There have been a ton of hot takes on the device, so I‘ll just talk about my impressions that are perhaps more personal than the broad overview. You can go to a lot of sources for that kind of information. My favorite one is from Joanna Stern at the Wall Street Journal, but I also liked the one from Marques Brownlee.
As far as my impressions of the Vision Pro physically, it is actually smaller than I expected, after all the press about it. It is heavy on the face after a couple of hours, but I got much more comfortable with it on the second day, and after switching to the dual loop band instead of the solo loop that comes on it by default. I wouldn’t call it comfortable, but it is more comfortable for me than Meta’s Quest 2, the other headset I own and have experience with. I attribute a lot of that to the fact that I’m farsighted, and have to wear glasses inside of the Quest, while I have (admittedly expensive) custom lenses installed in the Vision Pro. This makes it much easier and less intrusive to wear, especially after a few minutes, when the Quest would press the bridge of my glasses into my nose.
Once I got it unboxed (watch Brownlee’s unboxing video for that pretty impressive experience), I wanted to just jump in and start playing around, but I should have expected that setting up what is essentially a new Apple computer would have me jumping through some of the familiar hoops, such as downloading 1password to be able to get into my accounts easily. (Thank goodness 1password’s iPad app works!

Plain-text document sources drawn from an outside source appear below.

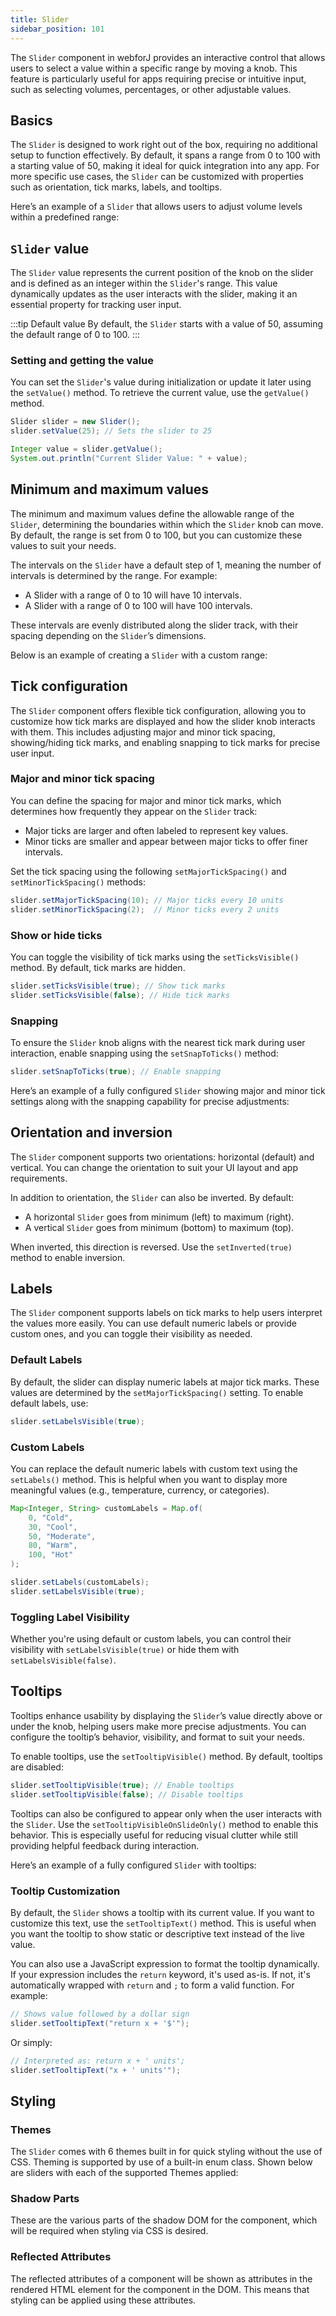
 ```yaml
---
title: Slider
sidebar_position: 101
---
```


<DocChip chip="shadow" />
<DocChip chip="name" label="dwc-slider" />
<JavadocLink type="foundation" location="com/webforj/component/slider/Slider" top='true'/>

The `Slider` component in webforJ provides an interactive control that allows users to select a value within a specific range by moving a knob. This feature is particularly useful for apps requiring precise or intuitive input, such as selecting volumes, percentages, or other adjustable values.

## Basics

The `Slider` is designed to work right out of the box, requiring no additional setup to function effectively. By default, it spans a range from 0 to 100 with a starting value of 50, making it ideal for quick integration into any app. For more specific use cases, the `Slider` can be customized with properties such as orientation, tick marks, labels, and tooltips.

Here’s an example of a `Slider` that allows users to adjust volume levels within a predefined range:

<ComponentDemo 
path='/webforj/slider?' 
javaE='https://raw.githubusercontent.com/webforj/webforj-docs-samples/refs/heads/main/src/main/java/com/webforj/samples/views/slider/SliderView.java'
height = '100px'
/>

## `Slider` value

The `Slider` value represents the current position of the knob on the slider and is defined as an integer within the `Slider`'s range. This value dynamically updates as the user interacts with the slider, making it an essential property for tracking user input.

:::tip Default value
By default, the `Slider` starts with a value of 50, assuming the default range of 0 to 100.
:::

### Setting and getting the value

You can set the `Slider`'s value during initialization or update it later using the `setValue()` method. To retrieve the current value, use the `getValue()` method.

```java
Slider slider = new Slider();  
slider.setValue(25); // Sets the slider to 25

Integer value = slider.getValue();  
System.out.println("Current Slider Value: " + value);
```

## Minimum and maximum values

The minimum and maximum values define the allowable range of the `Slider`, determining the boundaries within which the `Slider` knob can move. By default, the range is set from 0 to 100, but you can customize these values to suit your needs.

The intervals on the `Slider` have a default step of 1, meaning the number of intervals is determined by the range. For example:
- A Slider with a range of 0 to 10 will have 10 intervals.
- A Slider with a range of 0 to 100 will have 100 intervals.

These intervals are evenly distributed along the slider track, with their spacing depending on the `Slider`’s dimensions.

Below is an example of creating a `Slider` with a custom range:

<ComponentDemo 
path='/webforj/donationslider?' 
javaE='https://raw.githubusercontent.com/webforj/webforj-docs-samples/refs/heads/main/src/main/java/com/webforj/samples/views/slider/DonationSliderView.java'
height = '200px'
/>

## Tick configuration

The `Slider` component offers flexible tick configuration, allowing you to customize how tick marks are displayed and how the slider knob interacts with them. This includes adjusting major and minor tick spacing, showing/hiding tick marks, and enabling snapping to tick marks for precise user input.

### Major and minor tick spacing

You can define the spacing for major and minor tick marks, which determines how frequently they appear on the `Slider` track:

- Major ticks are larger and often labeled to represent key values.
- Minor ticks are smaller and appear between major ticks to offer finer intervals.

Set the tick spacing using the following `setMajorTickSpacing()` and `setMinorTickSpacing()` methods:
```java
slider.setMajorTickSpacing(10); // Major ticks every 10 units
slider.setMinorTickSpacing(2);  // Minor ticks every 2 units
```

### Show or hide ticks

You can toggle the visibility of tick marks using the `setTicksVisible()` method. By default, tick marks are hidden.

```java
slider.setTicksVisible(true); // Show tick marks
slider.setTicksVisible(false); // Hide tick marks
```

### Snapping

To ensure the `Slider` knob aligns with the nearest tick mark during user interaction, enable snapping using the `setSnapToTicks()` method:

```java
slider.setSnapToTicks(true); // Enable snapping
```

Here’s an example of a fully configured `Slider` showing major and minor tick settings along with the snapping capability for precise adjustments:

<ComponentDemo 
path='/webforj/slidertickspacing?' 
javaE='https://raw.githubusercontent.com/webforj/webforj-docs-samples/refs/heads/main/src/main/java/com/webforj/samples/views/slider/SliderTickSpacingView.java'  
height = '350px'
/>

## Orientation and inversion

The `Slider` component supports two orientations: horizontal (default) and vertical. You can change the orientation to suit your UI layout and app requirements.

In addition to orientation, the `Slider` can also be inverted. By default:

- A horizontal `Slider` goes from minimum (left) to maximum (right).
- A vertical `Slider` goes from minimum (bottom) to maximum (top).

When inverted, this direction is reversed. Use the `setInverted(true)` method to enable inversion.

<ComponentDemo 
path='/webforj/sliderorientation?' 
javaE='https://raw.githubusercontent.com/webforj/webforj-docs-samples/refs/heads/main/src/main/java/com/webforj/samples/views/slider/SliderOrientationView.java'
height = '420px'
/>

## Labels

The `Slider` component supports labels on tick marks to help users interpret the values more easily. You can use default numeric labels or provide custom ones, and you can toggle their visibility as needed.

### Default Labels

By default, the slider can display numeric labels at major tick marks. These values are determined by the `setMajorTickSpacing()` setting. To enable default labels, use:

```java
slider.setLabelsVisible(true);
```

### Custom Labels

You can replace the default numeric labels with custom text using the `setLabels()` method. This is helpful when you want to display more meaningful values (e.g., temperature, currency, or categories).

```java
Map<Integer, String> customLabels = Map.of(
    0, "Cold",
    30, "Cool",
    50, "Moderate",
    80, "Warm",
    100, "Hot"
);

slider.setLabels(customLabels);
slider.setLabelsVisible(true);
```

### Toggling Label Visibility

Whether you're using default or custom labels, you can control their visibility with `setLabelsVisible(true)` or hide them with `setLabelsVisible(false)`.

<ComponentDemo 
path='/webforj/sliderlabels?' 
javaE='https://raw.githubusercontent.com/webforj/webforj-docs-samples/refs/heads/main/src/main/java/com/webforj/samples/views/slider/SliderLabelsView.java'
height = '150px'
/>

## Tooltips

Tooltips enhance usability by displaying the `Slider`’s value directly above or under the knob, helping users make more precise adjustments. You can configure the tooltip’s behavior, visibility, and format to suit your needs.

To enable tooltips, use the `setTooltipVisible()` method. By default, tooltips are disabled:

```java
slider.setTooltipVisible(true); // Enable tooltips
slider.setTooltipVisible(false); // Disable tooltips
```

Tooltips can also be configured to appear only when the user interacts with the `Slider`. Use the `setTooltipVisibleOnSlideOnly()` method to enable this behavior. This is especially useful for reducing visual clutter while still providing helpful feedback during interaction.

Here’s an example of a fully configured `Slider` with tooltips:


### Tooltip Customization

By default, the `Slider` shows a tooltip with its current value. If you want to customize this text, use the `setTooltipText()` method. This is useful when you want the tooltip to show static or descriptive text instead of the live value.

You can also use a JavaScript expression to format the tooltip dynamically. If your expression includes the `return` keyword, it's used as-is. If not, it's automatically wrapped with `return` and `;` to form a valid function. For example:

```java
// Shows value followed by a dollar sign
slider.setTooltipText("return x + '$'"); 
```

Or simply:

```java
// Interpreted as: return x + ' units';
slider.setTooltipText("x + ' units'"); 
```


## Styling

### Themes

The `Slider` comes with 6 themes built in for quick styling without the use of CSS. Theming is supported by use of a built-in enum class.
Shown below are sliders with each of the supported Themes applied:

<ComponentDemo 
path='/webforj/sliderthemes?' 
javaE='https://raw.githubusercontent.com/webforj/webforj-docs-samples/refs/heads/main/src/main/java/com/webforj/samples/views/slider/SliderThemesView.java'
height = '460px'
/>


### Shadow Parts
These are the various parts of the shadow DOM for the component, which will be required when styling via CSS is desired.

<TableBuilder tag='dwc-slider' table="parts"/>

### Reflected Attributes

  The reflected attributes of a component will be shown as attributes in the rendered HTML element for the component in the DOM. This means that styling can be applied using these attributes.
  
  <TableBuilder tag='dwc-slider' table="reflects"/>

It does have a bug that causes it to not work with Safari, and doing so leaves an orphan window stuck until a reboot…I filed an issue with them.)
So far, my absolute favorite experience is looking at panoramic pictures in “immersive mode”—a setting which makes the panorama wrap around you. You really feel like you’re standing in the spot where the picture was taken and can look all around. I’ve been lucky enough to travel to some pretty amazing places to ride my mountain bike, and the pictures from those places are breathtaking on this device. I can’t overstate how compelling this part is.
I shot a couple of videos in the new spatial video format with my iPhone over the holidays, but I don’t have enough of them to get the same wow factor from them. The ones I shot seemed kind of low resolution, so I’ll have to shoot more of them before I can have much of an opinion on them.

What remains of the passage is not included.